日本と中国の「IT化」に大差が生じた決定的要因

大成功してしまったがために重い遺産を抱えた

新型コロナウイルスの感染者数把握作業では、当初、FAXで情報を送り、手計算で集計していました。この作業が保健所に過大な負担をかけたので、新システムであるHER─SYSが5月末に稼働を始めました。しかし、このシステムが使いにくいことから、東京や大阪は利用せず、FAXに頼り続けました。

霞が関の省庁間では、システムの仕様の違いから、コロナ対策を協議するテレビ会議ができませんでした。やろうとすると、複数の端末が必要でした。

他方で中国は、最新技術を駆使して新型コロナウイルス感染拡大を阻止しました。台湾も、「デジタル担当大臣」のオードリー・タンの指導で、マスクの配布などを見事に処理。

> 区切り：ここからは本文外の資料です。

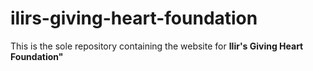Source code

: # ilirs-giving-heart-foundation

This is the sole repository containing the website for **Ilir's Giving Heart Foundation"**
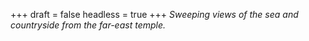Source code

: 
+++
draft = false
headless = true
+++
_Sweeping views of the sea and countryside from the far-east temple._
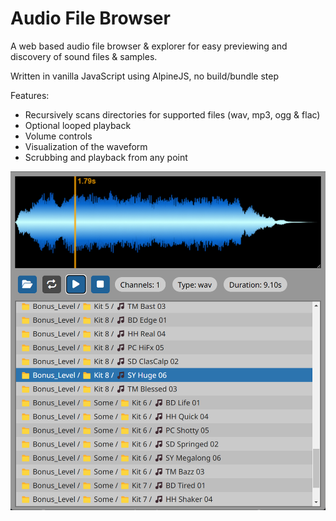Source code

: # Audio File Browser

A web based audio file browser & explorer for easy previewing and discovery of sound files & samples.

Written in vanilla JavaScript using AlpineJS, no build/bundle step

Features:

- Recursively scans directories for supported files (wav, mp3, ogg & flac)
- Optional looped playback
- Volume controls
- Visualization of the waveform
- Scrubbing and playback from any point

![screen shot](assets/screen.png)
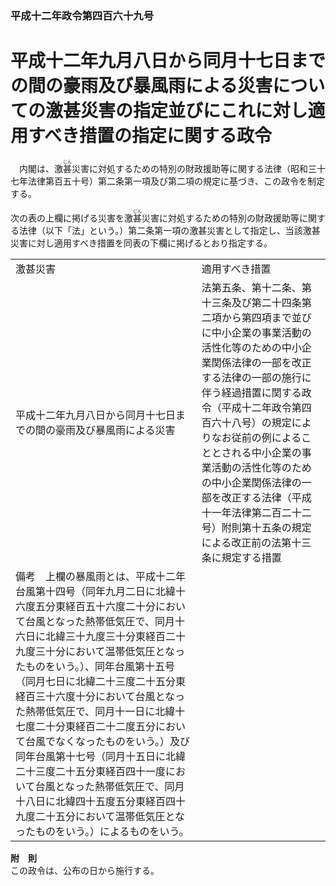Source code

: ### 平成十二年政令第四百六十九号  
# 平成十二年九月八日から同月十七日までの間の豪雨及び暴風雨による災害についての激甚災害の指定並びにこれに対し適用すべき措置の指定に関する政令  
　内閣は、激<ruby>甚<rt>じん</rt></ruby>災害に対処するための特別の財政援助等に関する法律（昭和三十七年法律第百五十号）第二条第一項及び第二項の規定に基づき、この政令を制定する。  
  
次の表の上欄に掲げる災害を激<ruby>甚<rt>じん</rt></ruby>災害に対処するための特別の財政援助等に関する法律（以下「法」という。）第二条第一項の激甚災害として指定し、当該激甚災害に対し適用すべき措置を同表の下欄に掲げるとおり指定する。  

|||  
| --- | --- |  
|激甚災害|適用すべき措置|  
|平成十二年九月八日から同月十七日までの間の豪雨及び暴風雨による災害|法第五条、第十二条、第十三条及び第二十四条第二項から第四項まで並びに中小企業の事業活動の活性化等のための中小企業関係法律の一部を改正する法律の一部の施行に伴う経過措置に関する政令（平成十二年政令第四百六十八号）の規定によりなお従前の例によることとされる中小企業の事業活動の活性化等のための中小企業関係法律の一部を改正する法律（平成十一年法律第二百二十二号）附則第十五条の規定による改正前の法第十三条に規定する措置|  
|備考　上欄の暴風雨とは、平成十二年台風第十四号（同年九月二日に北緯十六度五分東経百五十六度二十分において台風となった熱帯低気圧で、同月十六日に北緯三十九度三十分東経百二十九度三十分において温帯低気圧となったものをいう。）、同年台風第十五号（同月七日に北緯二十三度二十五分東経百三十六度十分において台風となった熱帯低気圧で、同月十一日に北緯十七度二十分東経百二十二度五分において台風でなくなったものをいう。）及び同年台風第十七号（同月十五日に北緯二十三度二十五分東経百四十一度において台風となった熱帯低気圧で、同月十八日に北緯四十五度五分東経百四十九度二十五分において温帯低気圧となったものをいう。）によるものをいう。|  
  
  
**附　則**  
この政令は、公布の日から施行する。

コロナという異常事態に直面して始めて、日本がこうした国とは比較できないほど遅れていることが分かったのです。

中国にはない「レガシー問題」を引きずる日本

リープフロッグは更地に建物を建てるようなものです。古い建築物が残っていると、そこを更地にするために費用がかかります。解体費用だけではありません。人が住み、事業が行われていれば、立ち退きのために、厄介な交渉が必要になるでしょう。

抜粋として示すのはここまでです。